The 80/20 Rule of AI Code
AI wrote 80% of my feature in 10 minutes.
The code was clean. The logic worked. The happy path worked on the first try. I felt productive. I thought I would finish in another 15 minutes.
That was Tuesday. By Thursday evening, I was still working on the same feature.
The AI did not fail. It succeeded at the wrong thing. It did the easy part and left the hard part to me.
The AI handles the happy path. It does not handle:
- Empty states: What happens when a user has no data?
- Error handling: What if the API fails or the network drops?
- Business logic: The AI does not know your specific company rules.
- Scale: The code works for one user but fails for ten thousand.
- Maintenance: The AI writes for today, not for changes next month.
The first 80% is fast and magical. The last 20% is where the real work lives. That last bit takes 80% of your total time.
I recently spent 30 seconds prompting 200 lines of code. I then spent 3 hours fixing it. I had to add the null checks, the error paths, and the edge cases the AI ignored.

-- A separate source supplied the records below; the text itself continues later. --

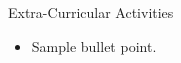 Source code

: \documentclass{resume} %
\begin{document}
\begin{rSection}{Extra-Curricular Activities} 
\begin{itemize}
    \item	Sample bullet point.
\end{itemize}


\end{rSection}



\end{document}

The 30 seconds was the scaffolding. The 3 hours was the actual job.
AI does not reduce the work. It relocates it. It moves time from writing structure to ensuring the code is production-ready.

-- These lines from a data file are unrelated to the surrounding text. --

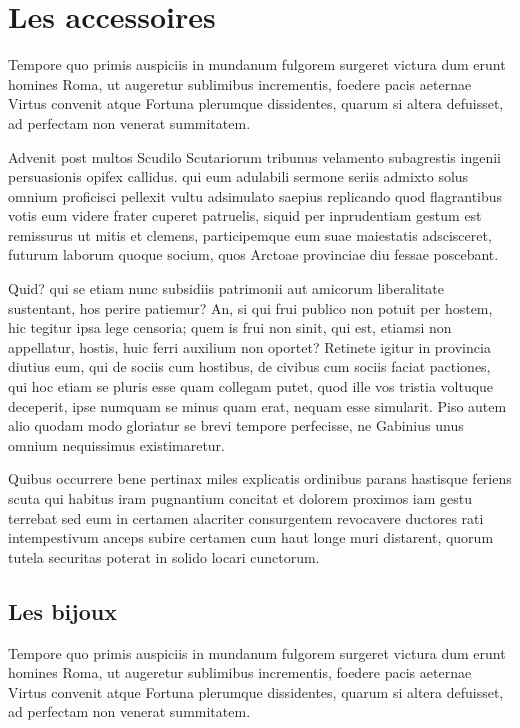 \documentclass{framatexclass}
\begin{document}
\section{Les accessoires}
Tempore quo primis auspiciis in mundanum fulgorem surgeret victura dum erunt homines Roma, ut augeretur sublimibus incrementis, foedere pacis aeternae Virtus convenit atque Fortuna plerumque dissidentes, quarum si altera defuisset, ad perfectam non venerat summitatem.

Advenit post multos Scudilo Scutariorum tribunus velamento subagrestis ingenii persuasionis opifex callidus. qui eum adulabili sermone seriis admixto solus omnium proficisci pellexit vultu adsimulato saepius replicando quod flagrantibus votis eum videre frater cuperet patruelis, siquid per inprudentiam gestum est remissurus ut mitis et clemens, participemque eum suae maiestatis adscisceret, futurum laborum quoque socium, quos Arctoae provinciae diu fessae poscebant.

Quid? qui se etiam nunc subsidiis patrimonii aut amicorum liberalitate sustentant, hos perire patiemur? An, si qui frui publico non potuit per hostem, hic tegitur ipsa lege censoria; quem is frui non sinit, qui est, etiamsi non appellatur, hostis, huic ferri auxilium non oportet? Retinete igitur in provincia diutius eum, qui de sociis cum hostibus, de civibus cum sociis faciat pactiones, qui hoc etiam se pluris esse quam collegam putet, quod ille vos tristia voltuque deceperit, ipse numquam se minus quam erat, nequam esse simularit. Piso autem alio quodam modo gloriatur se brevi tempore perfecisse, ne Gabinius unus omnium nequissimus existimaretur.

Quibus occurrere bene pertinax miles explicatis ordinibus parans hastisque feriens scuta qui habitus iram pugnantium concitat et dolorem proximos iam gestu terrebat sed eum in certamen alacriter consurgentem revocavere ductores rati intempestivum anceps subire certamen cum haut longe muri distarent, quorum tutela securitas poterat in solido locari cunctorum.

\subsection{Les bijoux}
Tempore quo primis auspiciis in mundanum fulgorem surgeret victura dum erunt homines Roma, ut augeretur sublimibus incrementis, foedere pacis aeternae Virtus convenit atque Fortuna plerumque dissidentes, quarum si altera defuisset, ad perfectam non venerat summitatem.
\end{document}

If you use AI, change your approach:
- Budget more time: If AI says a task takes 10 minutes, plan for 40.
- Prompt for failure: Explicitly ask the AI how to handle errors and empty inputs.
- Write tests first: Write failing tests before you generate code. This forces the AI to meet your standards.
The 80% gets you to a demo. The 20% gets you to production.
What is your ratio? How long does it take you to finish what the AI starts?